Combines search and listing into one tool: - query only → search all modules for matching functions (by name or docstring) - module only → list all public functions in that module - both → search within a specific module - neither → return list of available modules with usage hint

Parameters:
  • query – Search term (case-insensitive). Matched against function names and the first line of their docstrings.

  • module – Short module name to restrict search to a single module. Valid names: geeView, getImagesLib, changeDetectionLib, gee2Pandas, assetManagerLib, taskManagerLib, foliumView, phEEnoViz, cloudStorageManagerLib, chartingLib, getSummaryAreasLib.

Returns:

JSON with matching functions. Each entry has module, name, type, description.

geeViz.mcp.server.search_places(query: str, lon: float = 0, lat: float = 0, radius: float = 5000, max_results: int = 10) str[source]
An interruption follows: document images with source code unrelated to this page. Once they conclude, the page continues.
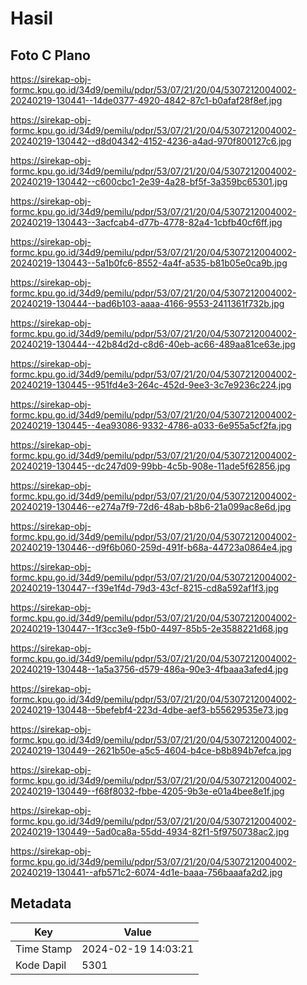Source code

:# Hasil

## Foto C Plano

https://sirekap-obj-formc.kpu.go.id/34d9/pemilu/pdpr/53/07/21/20/04/5307212004002-20240219-130441--14de0377-4920-4842-87c1-b0afaf28f8ef.jpg

https://sirekap-obj-formc.kpu.go.id/34d9/pemilu/pdpr/53/07/21/20/04/5307212004002-20240219-130442--d8d04342-4152-4236-a4ad-970f800127c6.jpg

https://sirekap-obj-formc.kpu.go.id/34d9/pemilu/pdpr/53/07/21/20/04/5307212004002-20240219-130442--c600cbc1-2e39-4a28-bf5f-3a359bc65301.jpg

https://sirekap-obj-formc.kpu.go.id/34d9/pemilu/pdpr/53/07/21/20/04/5307212004002-20240219-130443--3acfcab4-d77b-4778-82a4-1cbfb40cf6ff.jpg

https://sirekap-obj-formc.kpu.go.id/34d9/pemilu/pdpr/53/07/21/20/04/5307212004002-20240219-130443--5a1b0fc6-8552-4a4f-a535-b81b05e0ca9b.jpg

https://sirekap-obj-formc.kpu.go.id/34d9/pemilu/pdpr/53/07/21/20/04/5307212004002-20240219-130444--bad6b103-aaaa-4166-9553-2411361f732b.jpg

https://sirekap-obj-formc.kpu.go.id/34d9/pemilu/pdpr/53/07/21/20/04/5307212004002-20240219-130444--42b84d2d-c8d6-40eb-ac66-489aa81ce63e.jpg

https://sirekap-obj-formc.kpu.go.id/34d9/pemilu/pdpr/53/07/21/20/04/5307212004002-20240219-130445--951fd4e3-264c-452d-9ee3-3c7e9236c224.jpg

https://sirekap-obj-formc.kpu.go.id/34d9/pemilu/pdpr/53/07/21/20/04/5307212004002-20240219-130445--4ea93086-9332-4786-a033-6e955a5cf2fa.jpg

https://sirekap-obj-formc.kpu.go.id/34d9/pemilu/pdpr/53/07/21/20/04/5307212004002-20240219-130445--dc247d09-99bb-4c5b-908e-11ade5f62856.jpg

https://sirekap-obj-formc.kpu.go.id/34d9/pemilu/pdpr/53/07/21/20/04/5307212004002-20240219-130446--e274a7f9-72d6-48ab-b8b6-21a099ac8e6d.jpg

https://sirekap-obj-formc.kpu.go.id/34d9/pemilu/pdpr/53/07/21/20/04/5307212004002-20240219-130446--d9f6b060-259d-491f-b68a-44723a0864e4.jpg

https://sirekap-obj-formc.kpu.go.id/34d9/pemilu/pdpr/53/07/21/20/04/5307212004002-20240219-130447--f39e1f4d-79d3-43cf-8215-cd8a592af1f3.jpg

https://sirekap-obj-formc.kpu.go.id/34d9/pemilu/pdpr/53/07/21/20/04/5307212004002-20240219-130447--1f3cc3e9-f5b0-4497-85b5-2e3588221d68.jpg

https://sirekap-obj-formc.kpu.go.id/34d9/pemilu/pdpr/53/07/21/20/04/5307212004002-20240219-130448--1a5a3756-d579-486a-90e3-4fbaaa3afed4.jpg

https://sirekap-obj-formc.kpu.go.id/34d9/pemilu/pdpr/53/07/21/20/04/5307212004002-20240219-130448--5befebf4-223d-4dbe-aef3-b55629535e73.jpg

https://sirekap-obj-formc.kpu.go.id/34d9/pemilu/pdpr/53/07/21/20/04/5307212004002-20240219-130449--2621b50e-a5c5-4604-b4ce-b8b894b7efca.jpg

https://sirekap-obj-formc.kpu.go.id/34d9/pemilu/pdpr/53/07/21/20/04/5307212004002-20240219-130449--f68f8032-fbbe-4205-9b3e-e01a4bee8e1f.jpg

https://sirekap-obj-formc.kpu.go.id/34d9/pemilu/pdpr/53/07/21/20/04/5307212004002-20240219-130449--5ad0ca8a-55dd-4934-82f1-5f9750738ac2.jpg

https://sirekap-obj-formc.kpu.go.id/34d9/pemilu/pdpr/53/07/21/20/04/5307212004002-20240219-130441--afb571c2-6074-4d1e-baaa-756baaafa2d2.jpg


## Metadata

| Key        | Value               |
| ---------- | ------------------- |
| Time Stamp | 2024-02-19 14:03:21 |
| Kode Dapil | 5301                |



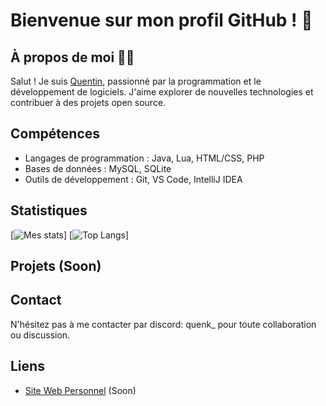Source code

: # Bienvenue sur mon profil GitHub ! 👋

## À propos de moi 👨‍💻
Salut ! Je suis [Quentin](https://github.com/QuenK30), passionné par la programmation et le développement de logiciels. J'aime explorer de nouvelles technologies et contribuer à des projets open source.

## Compétences 
- Langages de programmation : Java, Lua, HTML/CSS, PHP
- Bases de données : MySQL, SQLite
- Outils de développement : Git, VS Code, IntelliJ IDEA

## Statistiques
[![Mes stats](https://github-readme-stats.vercel.app/api?username=QuenK30&show_icons=true&theme=dark)]
[![Top Langs](https://github-readme-stats.vercel.app/api/top-langs/?username=QuenK30&layout=compact&theme=dark)]

## Projets (Soon)

## Contact
N'hésitez pas à me contacter par discord: quenk_ pour toute collaboration ou discussion.

## Liens
- [Site Web Personnel](https://quentinmn.fr) (Soon)
<!---
QuenK30/QuenK30 is a ✨ special ✨ repository because its `README.md` (this file) appears on your GitHub profile.
You can click the Preview link to take a look at your changes.
--->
Search for places using the Google Places API.

Useful for finding landmarks, businesses, or points of interest near a study area. Can also geocode addresses.

Parameters:
  • query – Search text (e.g. “fire station”, “visitor center”, “4240 S Olympic Way, SLC, UT”).

  • lon – Longitude for location bias (0 = no bias).
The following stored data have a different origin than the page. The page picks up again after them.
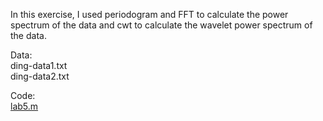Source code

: In this exercise, I used periodogram and FFT to calculate the power spectrum of the data and cwt to calculate the wavelet power spectrum of the data.

Data: <br>
ding-data1.txt <br>
ding-data2.txt <br>

Code: <br>
[lab5.m](https://github.com/LilianYou/Geography_Analytics/blob/main/The%20power%20of%20linear%20model/lab5.m)
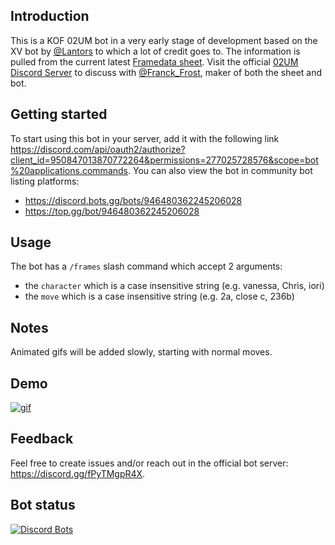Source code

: ## Introduction
This is a KOF 02UM bot in a very early stage of development based on the XV bot by [@Lantors](https://github.com/dens0ne) to which a lot of credit goes to. The  information is pulled from the current latest [Framedata sheet](https://docs.google.com/spreadsheets/d/1lzpQMoGAboJezLT9WRd3O-vlNDNRlgF_47ShtBGZ3G4). Visit the official [02UM Discord Server](https://discord.gg/8JNXHxf) to discuss with [@Franck_Frost](https://twitter.com/FranckFrost), maker of both the sheet and bot.

## Getting started
To start using this bot in your server, add it with the following link https://discord.com/api/oauth2/authorize?client_id=950847013870772264&permissions=277025728576&scope=bot%20applications.commands. You can also view the bot in community bot listing platforms:
 - https://discord.bots.gg/bots/946480362245206028
 - https://top.gg/bot/946480362245206028

## Usage
The bot has a `/frames` slash command which accept 2 arguments:
- the `character` which is a case insensitive string (e.g. vanessa, Chris, iori)
- the `move` which is a case insensitive string (e.g. 2a, close c, 236b)

## Notes
Animated gifs will be added slowly, starting with normal moves.

## Demo
[![gif](https://media.giphy.com/media/5g5IdYOiHc4RosbyBn/giphy.gif)](https://giphy.com/gifs/5g5IdYOiHc4RosbyBn)

## Feedback
Feel free to create issues and/or reach out in the official bot server: https://discord.gg/fPyTMgpR4X.

## Bot status

[![Discord Bots](https://top.gg/api/widget/946480362245206028.svg)](https://top.gg/bot/946480362245206028)
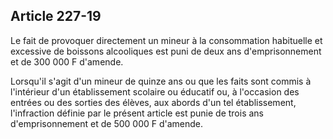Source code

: Article 227-19
----
Le fait de provoquer directement un mineur à la consommation habituelle et
excessive de boissons alcooliques est puni de deux ans d'emprisonnement et de
300 000 F d'amende.

Lorsqu'il s'agit d'un mineur de quinze ans ou que les faits sont commis à
l'intérieur d'un établissement scolaire ou éducatif ou, à l'occasion des entrées
ou des sorties des élèves, aux abords d'un tel établissement, l'infraction
définie par le présent article est punie de trois ans d'emprisonnement et de 500
000 F d'amende.
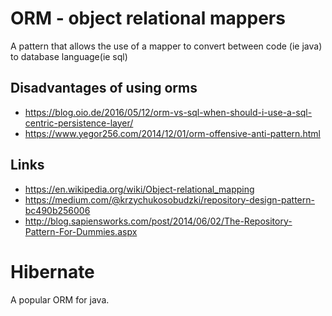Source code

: # ORM - object relational mappers

A pattern that allows the use of a mapper to convert between code (ie java) to database language(ie sql)

## Disadvantages of using orms

- https://blog.oio.de/2016/05/12/orm-vs-sql-when-should-i-use-a-sql-centric-persistence-layer/
- https://www.yegor256.com/2014/12/01/orm-offensive-anti-pattern.html

## Links

- https://en.wikipedia.org/wiki/Object-relational_mapping
- https://medium.com/@krzychukosobudzki/repository-design-pattern-bc490b256006
- http://blog.sapiensworks.com/post/2014/06/02/The-Repository-Pattern-For-Dummies.aspx

# Hibernate

A popular ORM for java.
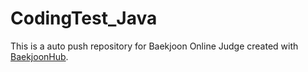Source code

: # CodingTest_Java
This is a auto push repository for Baekjoon Online Judge created with [BaekjoonHub](https://github.com/BaekjoonHub/BaekjoonHub).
  • lat – Latitude for location bias (0 = no bias).

  • radius – Bias radius in meters. Default 5000.

  • max_results – Maximum results (1-20). Default 10.

Returns:

JSON with matching places (name, address, coordinates, rating, types).

geeViz.mcp.server.track_tasks(name_filter: str = '') str[source]

Get status of recent Earth Engine tasks.

Parameters:

name_filter – Optional case-insensitive filter on task description.

Returns:

JSON list of recent tasks with description, state, type, start time, runtime, and error message (max 50).